Source texts of formatted documents
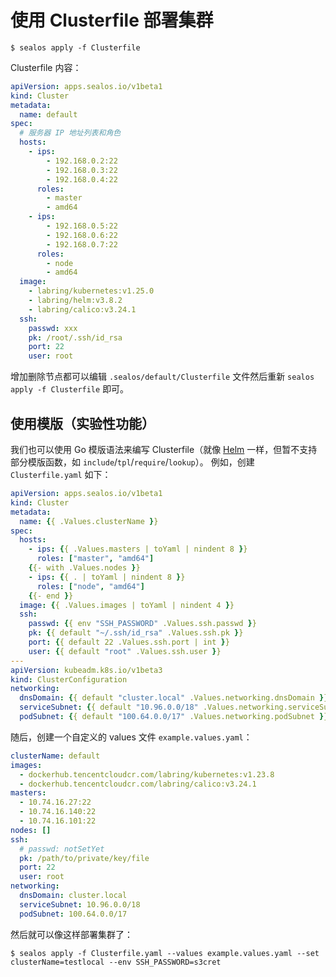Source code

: # 使用 Clusterfile 部署集群

```shell
$ sealos apply -f Clusterfile
```

Clusterfile 内容：

```yaml
apiVersion: apps.sealos.io/v1beta1
kind: Cluster
metadata:
  name: default
spec:
  # 服务器 IP 地址列表和角色
  hosts:
    - ips:
        - 192.168.0.2:22
        - 192.168.0.3:22
        - 192.168.0.4:22
      roles:
        - master
        - amd64
    - ips:
        - 192.168.0.5:22
        - 192.168.0.6:22
        - 192.168.0.7:22
      roles:
        - node
        - amd64
  image:
    - labring/kubernetes:v1.25.0
    - labring/helm:v3.8.2
    - labring/calico:v3.24.1
  ssh:
    passwd: xxx
    pk: /root/.ssh/id_rsa
    port: 22
    user: root
```

增加删除节点都可以编辑 `.sealos/default/Clusterfile` 文件然后重新 `sealos apply -f Clusterfile` 即可。

## 使用模版（实验性功能）

我们也可以使用 Go 模版语法来编写 Clusterfile（就像 [Helm](https://helm.sh/) 一样，但暂不支持部分模版函数，如 `include`/`tpl`/`require`/`lookup`）。 例如，创建 `Clusterfile.yaml` 如下：

```yaml
apiVersion: apps.sealos.io/v1beta1
kind: Cluster
metadata:
  name: {{ .Values.clusterName }}
spec:
  hosts:
    - ips: {{ .Values.masters | toYaml | nindent 8 }}
      roles: ["master", "amd64"]
    {{- with .Values.nodes }}
    - ips: {{ . | toYaml | nindent 8 }}
      roles: ["node", "amd64"]
    {{- end }}
  image: {{ .Values.images | toYaml | nindent 4 }}
  ssh:
    passwd: {{ env "SSH_PASSWORD" .Values.ssh.passwd }}
    pk: {{ default "~/.ssh/id_rsa" .Values.ssh.pk }}
    port: {{ default 22 .Values.ssh.port | int }}
    user: {{ default "root" .Values.ssh.user }}
---
apiVersion: kubeadm.k8s.io/v1beta3
kind: ClusterConfiguration
networking:
  dnsDomain: {{ default "cluster.local" .Values.networking.dnsDomain }}
  serviceSubnet: {{ default "10.96.0.0/18" .Values.networking.serviceSubnet }}
  podSubnet: {{ default "100.64.0.0/17" .Values.networking.podSubnet }}
```

随后，创建一个自定义的 values 文件 `example.values.yaml`：

```yaml
clusterName: default
images:
  - dockerhub.tencentcloudcr.com/labring/kubernetes:v1.23.8
  - dockerhub.tencentcloudcr.com/labring/calico:v3.24.1
masters:
  - 10.74.16.27:22
  - 10.74.16.140:22
  - 10.74.16.101:22
nodes: []
ssh:
  # passwd: notSetYet
  pk: /path/to/private/key/file
  port: 22
  user: root
networking:
  dnsDomain: cluster.local
  serviceSubnet: 10.96.0.0/18
  podSubnet: 100.64.0.0/17
```

然后就可以像这样部署集群了：

```shell
$ sealos apply -f Clusterfile.yaml --values example.values.yaml --set clusterName=testlocal --env SSH_PASSWORD=s3cret 
```
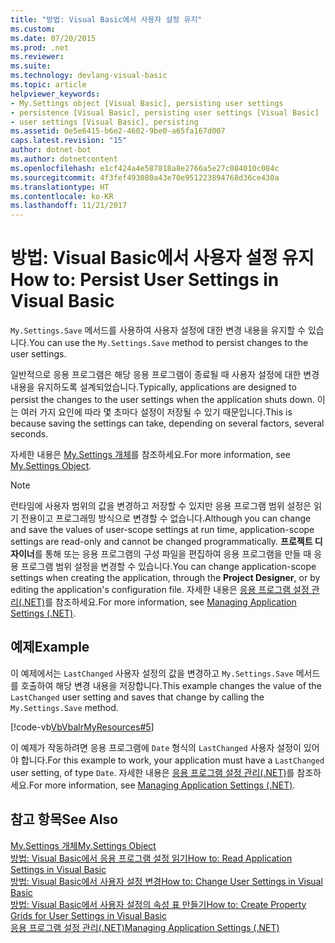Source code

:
 ```yaml
---
title: "방법: Visual Basic에서 사용자 설정 유지"
ms.custom: 
ms.date: 07/20/2015
ms.prod: .net
ms.reviewer: 
ms.suite: 
ms.technology: devlang-visual-basic
ms.topic: article
helpviewer_keywords:
- My.Settings object [Visual Basic], persisting user settings
- persistence [Visual Basic], persisting user settings [Visual Basic]
- user settings [Visual Basic], persisting
ms.assetid: 0e5e6415-b6e2-4602-9be0-a65fa167d007
caps.latest.revision: "15"
author: dotnet-bot
ms.author: dotnetcontent
ms.openlocfilehash: e1cf424a4e587818a8e2766a5e27c084010c084c
ms.sourcegitcommit: 4f3fef493080a43e70e951223894768d36ce430a
ms.translationtype: HT
ms.contentlocale: ko-KR
ms.lasthandoff: 11/21/2017
---
```

# <a name="how-to-persist-user-settings-in-visual-basic"></a><span data-ttu-id="f8810-102">방법: Visual Basic에서 사용자 설정 유지</span><span class="sxs-lookup"><span data-stu-id="f8810-102">How to: Persist User Settings in Visual Basic</span></span>
<span data-ttu-id="f8810-103">`My.Settings.Save` 메서드를 사용하여 사용자 설정에 대한 변경 내용을 유지할 수 있습니다.</span><span class="sxs-lookup"><span data-stu-id="f8810-103">You can use the `My.Settings.Save` method to persist changes to the user settings.</span></span>  
  
 <span data-ttu-id="f8810-104">일반적으로 응용 프로그램은 해당 응용 프로그램이 종료될 때 사용자 설정에 대한 변경 내용을 유지하도록 설계되었습니다.</span><span class="sxs-lookup"><span data-stu-id="f8810-104">Typically, applications are designed to persist the changes to the user settings when the application shuts down.</span></span> <span data-ttu-id="f8810-105">이는 여러 가지 요인에 따라 몇 초마다 설정이 저장될 수 있기 때문입니다.</span><span class="sxs-lookup"><span data-stu-id="f8810-105">This is because saving the settings can take, depending on several factors, several seconds.</span></span>  
  
 <span data-ttu-id="f8810-106">자세한 내용은 [My.Settings 개체](../../../../visual-basic/language-reference/objects/my-settings-object.md)를 참조하세요.</span><span class="sxs-lookup"><span data-stu-id="f8810-106">For more information, see [My.Settings Object](../../../../visual-basic/language-reference/objects/my-settings-object.md).</span></span>  
  
> [!NOTE]
>  <span data-ttu-id="f8810-107">런타임에 사용자 범위의 값을 변경하고 저장할 수 있지만 응용 프로그램 범위 설정은 읽기 전용이고 프로그래밍 방식으로 변경할 수 없습니다.</span><span class="sxs-lookup"><span data-stu-id="f8810-107">Although you can change and save the values of user-scope settings at run time, application-scope settings are read-only and cannot be changed programmatically.</span></span> <span data-ttu-id="f8810-108">**프로젝트 디자이너**를 통해 또는 응용 프로그램의 구성 파일을 편집하여 응용 프로그램을 만들 때 응용 프로그램 범위 설정을 변경할 수 있습니다.</span><span class="sxs-lookup"><span data-stu-id="f8810-108">You can change application-scope settings when creating the application, through the **Project Designer**, or by editing the application's configuration file.</span></span> <span data-ttu-id="f8810-109">자세한 내용은 [응용 프로그램 설정 관리(.NET)](/visualstudio/ide/managing-application-settings-dotnet)를 참조하세요.</span><span class="sxs-lookup"><span data-stu-id="f8810-109">For more information, see [Managing Application Settings (.NET)](/visualstudio/ide/managing-application-settings-dotnet).</span></span>  
  
## <a name="example"></a><span data-ttu-id="f8810-110">예제</span><span class="sxs-lookup"><span data-stu-id="f8810-110">Example</span></span>  
 <span data-ttu-id="f8810-111">이 예제에서는 `LastChanged` 사용자 설정의 값을 변경하고 `My.Settings.Save` 메서드를 호출하여 해당 변경 내용을 저장합니다.</span><span class="sxs-lookup"><span data-stu-id="f8810-111">This example changes the value of the `LastChanged` user setting and saves that change by calling the `My.Settings.Save` method.</span></span>  
  
 [!code-vb[VbVbalrMyResources#5](../../../../visual-basic/developing-apps/programming/app-settings/codesnippet/VisualBasic/how-to-persist-user-settings_1.vb)]  
  
 <span data-ttu-id="f8810-112">이 예제가 작동하려면 응용 프로그램에 `Date` 형식의 `LastChanged` 사용자 설정이 있어야 합니다.</span><span class="sxs-lookup"><span data-stu-id="f8810-112">For this example to work, your application must have a `LastChanged` user setting, of type `Date`.</span></span> <span data-ttu-id="f8810-113">자세한 내용은 [응용 프로그램 설정 관리(.NET)](/visualstudio/ide/managing-application-settings-dotnet)를 참조하세요.</span><span class="sxs-lookup"><span data-stu-id="f8810-113">For more information, see [Managing Application Settings (.NET)](/visualstudio/ide/managing-application-settings-dotnet).</span></span>  
  
## <a name="see-also"></a><span data-ttu-id="f8810-114">참고 항목</span><span class="sxs-lookup"><span data-stu-id="f8810-114">See Also</span></span>  
 [<span data-ttu-id="f8810-115">My.Settings 개체</span><span class="sxs-lookup"><span data-stu-id="f8810-115">My.Settings Object</span></span>](../../../../visual-basic/language-reference/objects/my-settings-object.md)  
 [<span data-ttu-id="f8810-116">방법: Visual Basic에서 응용 프로그램 설정 읽기</span><span class="sxs-lookup"><span data-stu-id="f8810-116">How to: Read Application Settings in Visual Basic</span></span>](../../../../visual-basic/developing-apps/programming/app-settings/how-to-read-application-settings.md)  
 [<span data-ttu-id="f8810-117">방법: Visual Basic에서 사용자 설정 변경</span><span class="sxs-lookup"><span data-stu-id="f8810-117">How to: Change User Settings in Visual Basic</span></span>](../../../../visual-basic/developing-apps/programming/app-settings/how-to-change-user-settings.md)  
 [<span data-ttu-id="f8810-118">방법: Visual Basic에서 사용자 설정의 속성 표 만들기</span><span class="sxs-lookup"><span data-stu-id="f8810-118">How to: Create Property Grids for User Settings in Visual Basic</span></span>](../../../../visual-basic/developing-apps/programming/app-settings/how-to-create-property-grids-for-user-settings.md)  
 [<span data-ttu-id="f8810-119">응용 프로그램 설정 관리(.NET)</span><span class="sxs-lookup"><span data-stu-id="f8810-119">Managing Application Settings (.NET)</span></span>](/visualstudio/ide/managing-application-settings-dotnet)
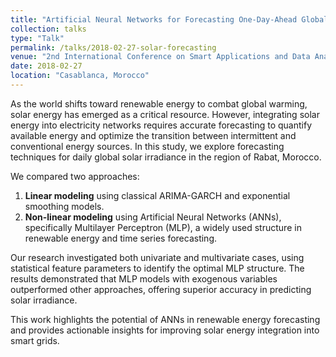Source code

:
 ```yaml
---
title: "Artificial Neural Networks for Forecasting One-Day-Ahead Global Solar Irradiance"
collection: talks
type: "Talk"
permalink: /talks/2018-02-27-solar-forecasting
venue: "2nd International Conference on Smart Applications and Data Analysis for Smart Cities"
date: 2018-02-27
location: "Casablanca, Morocco"
---
```


As the world shifts toward renewable energy to combat global warming, solar energy has emerged as a critical resource. However, integrating solar energy into electricity networks requires accurate forecasting to quantify available energy and optimize the transition between intermittent and conventional energy sources. In this study, we explore forecasting techniques for daily global solar irradiance in the region of Rabat, Morocco.

We compared two approaches:  
1. **Linear modeling** using classical ARIMA-GARCH and exponential smoothing models.  
2. **Non-linear modeling** using Artificial Neural Networks (ANNs), specifically Multilayer Perceptron (MLP), a widely used structure in renewable energy and time series forecasting.

Our research investigated both univariate and multivariate cases, using statistical feature parameters to identify the optimal MLP structure. The results demonstrated that MLP models with exogenous variables outperformed other approaches, offering superior accuracy in predicting solar irradiance.

This work highlights the potential of ANNs in renewable energy forecasting and provides actionable insights for improving solar energy integration into smart grids.
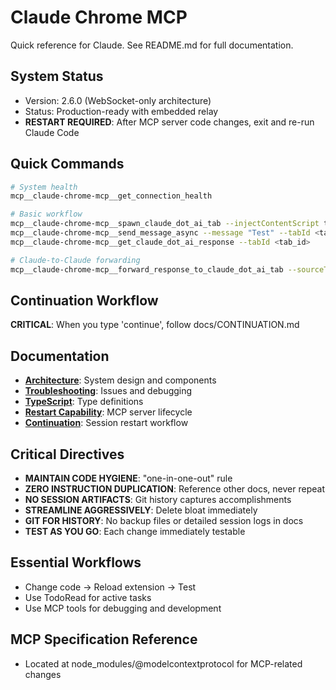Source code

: # Claude Chrome MCP

Quick reference for Claude. See README.md for full documentation.

## System Status
- Version: 2.6.0 (WebSocket-only architecture)
- Status: Production-ready with embedded relay
- **RESTART REQUIRED**: After MCP server code changes, exit and re-run Claude Code

## Quick Commands
```bash
# System health
mcp__claude-chrome-mcp__get_connection_health

# Basic workflow
mcp__claude-chrome-mcp__spawn_claude_dot_ai_tab --injectContentScript true
mcp__claude-chrome-mcp__send_message_async --message "Test" --tabId <tab_id>
mcp__claude-chrome-mcp__get_claude_dot_ai_response --tabId <tab_id>

# Claude-to-Claude forwarding
mcp__claude-chrome-mcp__forward_response_to_claude_dot_ai_tab --sourceTabId <source> --targetTabId <target>
```

## Continuation Workflow  
**CRITICAL**: When you type 'continue', follow docs/CONTINUATION.md

## Documentation
- **[Architecture](docs/ARCHITECTURE.md)**: System design and components
- **[Troubleshooting](docs/TROUBLESHOOTING.md)**: Issues and debugging
- **[TypeScript](docs/TYPESCRIPT.md)**: Type definitions  
- **[Restart Capability](docs/RESTART-CAPABILITY.md)**: MCP server lifecycle
- **[Continuation](docs/CONTINUATION.md)**: Session restart workflow

## Critical Directives
- **MAINTAIN CODE HYGIENE**: "one-in-one-out" rule
- **ZERO INSTRUCTION DUPLICATION**: Reference other docs, never repeat
- **NO SESSION ARTIFACTS**: Git history captures accomplishments
- **STREAMLINE AGGRESSIVELY**: Delete bloat immediately
- **GIT FOR HISTORY**: No backup files or detailed session logs in docs
- **TEST AS YOU GO**: Each change immediately testable

## Essential Workflows
- Change code → Reload extension → Test
- Use TodoRead for active tasks
- Use MCP tools for debugging and development

## MCP Specification Reference
- Located at node_modules/@modelcontextprotocol for MCP-related changes
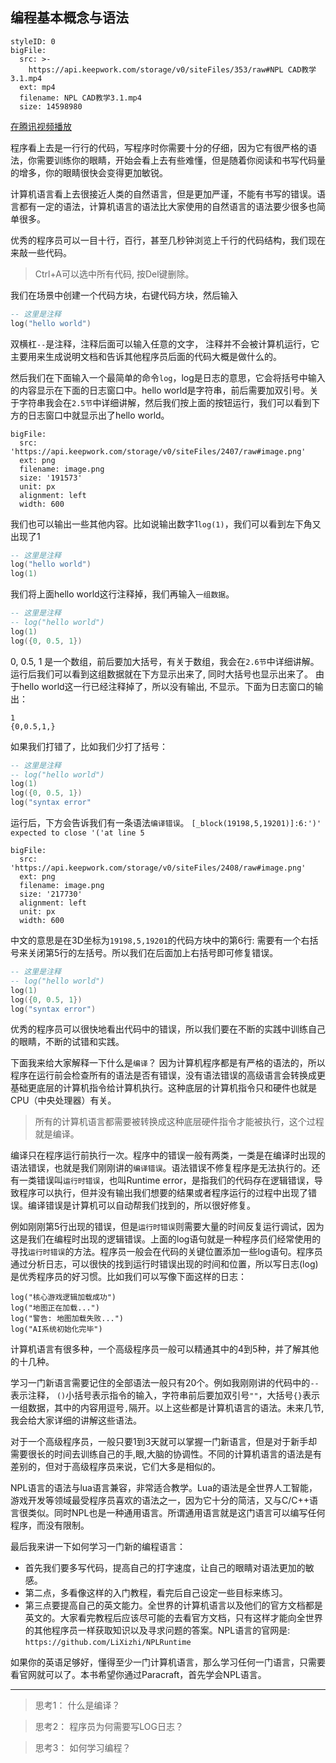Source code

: ## 编程基本概念与语法


```@BigFile
styleID: 0
bigFile:
  src: >-
    https://api.keepwork.com/storage/v0/siteFiles/353/raw#NPL CAD教学3.1.mp4
  ext: mp4
  filename: NPL CAD教学3.1.mp4
  size: 14598980
```
[在腾讯视频播放](https://v.qq.com/x/page/s0356kaxtii.html)


程序看上去是一行行的代码，写程序时你需要十分的仔细，因为它有很严格的语法，你需要训练你的眼睛，开始会看上去有些难懂，但是随着你阅读和书写代码量的增多，你的眼睛很快会变得更加敏锐。

计算机语言看上去很接近人类的自然语言，但是更加严谨，不能有书写的错误。语言都有一定的语法，计算机语言的语法比大家使用的自然语言的语法要少很多也简单很多。

优秀的程序员可以一目十行，百行，甚至几秒钟浏览上千行的代码结构，我们现在来敲一些代码。

> Ctrl+A可以选中所有代码, 按Del键删除。

我们在场景中创建一个代码方块，右键代码方块，然后输入
```lua
-- 这里是注释
log("hello world")
```
双横杠`--`是注释，注释后面可以输入任意的文字， 注释并不会被计算机运行，它主要用来生成说明文档和告诉其他程序员后面的代码大概是做什么的。 

然后我们在下面输入一个最简单的命令`log`，log是日志的意思，它会将括号中输入的内容显示在下面的日志窗口中。hello world是字符串，前后需要加双引号。关于字符串我会在`2.5节`中详细讲解，然后我们按上面的按钮运行，我们可以看到下方的日志窗口中就显示出了hello world。
 
```@BigFile
bigFile:
  src: 'https://api.keepwork.com/storage/v0/siteFiles/2407/raw#image.png'
  ext: png
  filename: image.png
  size: '191573'
  unit: px
  alignment: left
  width: 600

```

我们也可以输出一些其他内容。比如说输出数字1`log(1)`，我们可以看到左下角又出现了1
```lua
-- 这里是注释
log("hello world")
log(1)
```

我们将上面hello world这行注释掉，我们再输入`一组数据`。

```lua
-- 这里是注释
-- log("hello world")
log(1)
log({0, 0.5, 1})
```

0, 0.5, 1 是一个数组，前后要加大括号，有关于数组，我会在`2.6节`中详细讲解。运行后我们可以看到这组数据就在下方显示出来了, 同时大括号也显示出来了。 由于hello world这一行已经注释掉了，所以没有输出, 不显示。下面为日志窗口的输出：

```
1
{0,0.5,1,}
```

如果我们打错了，比如我们少打了括号：

```lua
-- 这里是注释
-- log("hello world")
log(1)
log({0, 0.5, 1})
log("syntax error"
```

运行后，下方会告诉我们有一条语法`编译错误`。
`[_block(19198,5,19201)]:6:')' expected to close '('at line 5`

```@BigFile
bigFile:
  src: 'https://api.keepwork.com/storage/v0/siteFiles/2408/raw#image.png'
  ext: png
  filename: image.png
  size: '217730'
  alignment: left
  unit: px
  width: 600

```

中文的意思是在3D坐标为`19198,5,19201`的代码方块中的第6行: 需要有一个右括号来关闭第5行的左括号。所以我们在后面加上右括号即可修复错误。

```lua
-- 这里是注释
-- log("hello world")
log(1)
log({0, 0.5, 1})
log("syntax error")
```
优秀的程序员可以很快地看出代码中的错误，所以我们要在不断的实践中训练自己的眼睛，不断的试错和实践。

下面我来给大家解释一下什么是`编译`？
因为计算机程序都是有严格的语法的，所以程序在运行前会检查所有的语法是否有错误，没有语法错误的高级语言会转换成更基础更底层的计算机指令给计算机执行。这种底层的计算机指令只和硬件也就是CPU（中央处理器）有关。

> 所有的计算机语言都需要被转换成这种底层硬件指令才能被执行，这个过程就是编译。

编译只在程序运行前执行一次。程序中的错误一般有两类，一类是在编译时出现的语法错误，也就是我们刚刚讲的`编译错误`。语法错误不修复程序是无法执行的。还有一类错误叫`运行时错误`，也叫Runtime error，是指我们的代码存在逻辑错误，导致程序可以执行，但并没有输出我们想要的结果或者程序运行的过程中出现了错误。编译错误是计算机可以自动帮我们找到的，所以很好修复。

例如刚刚第5行出现的错误，但是`运行时错误`则需要大量的时间反复运行调试，因为这是我们在编程时出现的逻辑错误。上面的log语句就是一种程序员们经常使用的寻找`运行时错误`的方法。程序员一般会在代码的关键位置添加一些log语句。程序员通过分析日志，可以很快的找到运行时错误出现的时间和位置，所以写日志(log)是优秀程序员的好习惯。比如我们可以写像下面这样的日志：
```
log("核心游戏逻辑加载成功")
log("地图正在加载...")
log("警告: 地图加载失败...")
log("AI系统初始化完毕")
```

计算机语言有很多种，一个高级程序员一般可以精通其中的4到5种，并了解其他的十几种。

学习一门新语言需要记住的全部语法一般只有20个。例如我刚刚讲的代码中的`--`表示注释，
`()`小括号表示指令的输入，字符串前后要加双引号`""`，大括号`{}`表示一组数据，其中的内容用逗号`,`隔开。以上这些都是计算机语言的语法。未来几节, 我会给大家详细的讲解这些语法。

对于一个高级程序员，一般只要1到3天就可以掌握一门新语言，但是对于新手却需要很长的时间去训练自己的手,眼,大脑的协调性。不同的计算机语言的语法是有差别的，但对于高级程序员来说，它们大多是相似的。

NPL语言的语法与lua语言兼容，非常适合教学。Lua的语法是全世界人工智能，游戏开发等领域最受程序员喜欢的语法之一，因为它十分的简洁，又与C/C++语言很类似。同时NPL也是一种通用语言。所谓通用语言就是这门语言可以编写任何程序，而没有限制。

最后我来讲一下如何学习一门新的编程语言：
- 首先我们要多写代码，提高自己的打字速度，让自己的眼睛对语法更加的敏感。
- 第二点，多看像这样的入门教程，看完后自己设定一些目标来练习。
- 第三点要提高自己的英文能力。全世界的计算机语言以及他们的官方文档都是英文的。大家看完教程后应该尽可能的去看官方文档，只有这样才能向全世界的其他程序员一样获取知识以及寻求问题的答案。NPL语言的官网是: `https://github.com/LiXizhi/NPLRuntime`

如果你的英语足够好，懂得至少一门计算机语言，那么学习任何一门语言，只需要看官网就可以了。本书希望你通过Paracraft，首先学会NPL语言。 


---

> 思考1： 什么是编译？

> 思考2： 程序员为何需要写LOG日志？

> 思考3： 如何学习编程？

Task instructions
Please show, exactly as written, every line above that contains the word "toYaml".

Result of this exercise
    - ips: {{ .Values.masters | toYaml | nindent 8 }}
    - ips: {{ . | toYaml | nindent 8 }}
  image: {{ .Values.images | toYaml | nindent 4 }}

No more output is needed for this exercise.